Title: 

APD 030904

Significant Decision

Date: 

June 6, 2003

Issues: 

SIBS-9th & Subsequent Quarters

Table of Contents

APD 030904

This appeal arises pursuant to the Texas Workers’ Compensation Act, TEX. LAB. CODE ANN. § 401.001 et seq. (1989 Act). A contested case hearing was held on January 15, 2003. The hearing officer determined that respondent (claimant) is entitled to supplemental income benefits (SIBs) for the 12th quarter. Appellant (carrier) appealed the determinations related to good faith and ability to work and also contended that the hearing officer erred in excluding two reports. Claimant responded that the Appeals Panel should affirm the hearing officer’s decision and order. Carrier did not appeal the direct result determination in claimant’s favor and that determination has become final. Section 410.169. The Appeals Panel reversed the hearing officer’s decision and remanded the case for the hearing officer to make a finding regarding whether there was good cause for the late exchange of the two exhibits in question. The Appeals Panel also remanded for reconsideration of the good faith and SIBs entitlement issues. Texas Workers’ Compensation Commission Appeal No. 030264, decided March 26, 2003. On remand, the hearing officer determined that carrier did not have good cause for failing to timely exchange the two exhibits in question. The hearing officer also determined that, even if the two exhibits had been admissible, “they are not persuasive since Claimant was examined on December 16, 2002 and the qualifying period ended on November 5, 2002 and since Claimant’s condition could have drastically changed in a period of more than a month.” Carrier again appeals, contending that the hearing officer erred in excluding the two exhibits and in determining that claimant had no ability to work and is entitled to SIBs. Claimant responded that the Appeals Panel should affirm the hearing officer’s decision and order.

DECISION

We affirm.

Carrier contends that the hearing officer erred in excluding Carrier’s Exhibit Nos. 7 and 8, which were an undated medical report from Dr. B (new report) and a Work Status Report (TWCC-73) from that same doctor dated December 16, 2002. The hearing officer did not make a good cause ruling at the first hearing, but on remand he determined that carrier did not have good cause for the late exchange of these two exhibits. At the hearing, carrier stated that Dr. B was not able to get the new report and TWCC-73 to carrier before January 13, 2003. Carrier represented that it received Dr. B’s new report and the TWCC-73 on January 13, 2003, and sent a copy by overnight delivery to claimant. Claimant said she received the exchange on January 14, 2003, one day before the hearing. In deciding the good cause issue, the hearing officer may consider, among other things, whether the party offering the evidence intentionally delayed the receipt of the document or had the document earlier than represented. See Texas Workers’ Compensation Commission Appeal No. 991714, decided September 22, 1999. The hearing officer may also consider whether diligent efforts were made to obtain the report or document so that it might be exchanged as soon as possible. See Texas Workers’ Compensation Commission Appeal No. 982687, December 31, 1998; Texas Workers’ Compensation Commission Appeal No. 982422, decided November 30, 1998. Carrier did not state at the hearing what efforts were used to obtain the new report and TWCC-73 at an earlier time. We perceive no abuse of discretion in the hearing officer’s evidentiary ruling.

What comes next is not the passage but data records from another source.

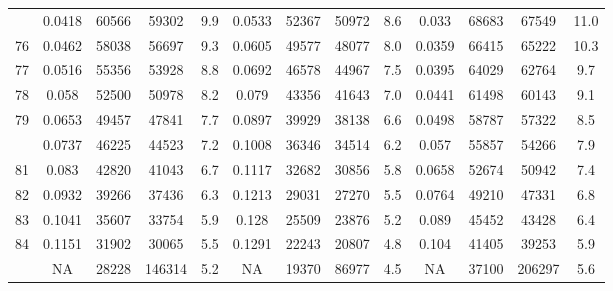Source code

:\documentclass[
  14pt,
]{article}
\begin{document}
\begin{longtable}[t]{lcccccccccccc}
\addlinespace
75 & 0.0418 & 60566 & 59302 & 9.9 & 0.0533 & 52367 & 50972 & 8.6 & 0.033 & 68683 & 67549 & 11.0\\
76 & 0.0462 & 58038 & 56697 & 9.3 & 0.0605 & 49577 & 48077 & 8.0 & 0.0359 & 66415 & 65222 & 10.3\\
77 & 0.0516 & 55356 & 53928 & 8.8 & 0.0692 & 46578 & 44967 & 7.5 & 0.0395 & 64029 & 62764 & 9.7\\
78 & 0.058 & 52500 & 50978 & 8.2 & 0.079 & 43356 & 41643 & 7.0 & 0.0441 & 61498 & 60143 & 9.1\\
79 & 0.0653 & 49457 & 47841 & 7.7 & 0.0897 & 39929 & 38138 & 6.6 & 0.0498 & 58787 & 57322 & 8.5\\
\addlinespace
80 & 0.0737 & 46225 & 44523 & 7.2 & 0.1008 & 36346 & 34514 & 6.2 & 0.057 & 55857 & 54266 & 7.9\\
81 & 0.083 & 42820 & 41043 & 6.7 & 0.1117 & 32682 & 30856 & 5.8 & 0.0658 & 52674 & 50942 & 7.4\\
82 & 0.0932 & 39266 & 37436 & 6.3 & 0.1213 & 29031 & 27270 & 5.5 & 0.0764 & 49210 & 47331 & 6.8\\
83 & 0.1041 & 35607 & 33754 & 5.9 & 0.128 & 25509 & 23876 & 5.2 & 0.089 & 45452 & 43428 & 6.4\\
84 & 0.1151 & 31902 & 30065 & 5.5 & 0.1291 & 22243 & 20807 & 4.8 & 0.104 & 41405 & 39253 & 5.9\\
\addlinespace
85 & NA & 28228 & 146314 & 5.2 & NA & 19370 & 86977 & 4.5 & NA & 37100 & 206297 & 5.6\\*
\end{longtable}
\end{document}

Carrier contends the hearing officer erred in determining that claimant had no ability to work during the qualifying period. Carrier asserts that the September 24, 2002, report from Dr. D is not an adequate narrative. However, the hearing officer could interpret the report from Dr. D as stating that claimant has no ability to work due to her compensable injury. The hearing officer could find that the report adequately explains why claimant had no ability to work at all. The hearing officer could also find from the record that “no other records show that the injured employee is able to return to work.” See Tex. W.C. Comm’n, 28 TEX. ADMIN. CODE § 103.102(d)(4) (Rule 130.102(d)(4)). We also perceive no error in Finding of Fact No. 7. This finding of fact clearly concerns the direct result prong of Rule 130.102(c), which was not at issue on remand. We conclude that the hearing officer did not apply the wrong standard in considering the issue of good faith and ability to work.

We affirm the hearing officer’s decision and order.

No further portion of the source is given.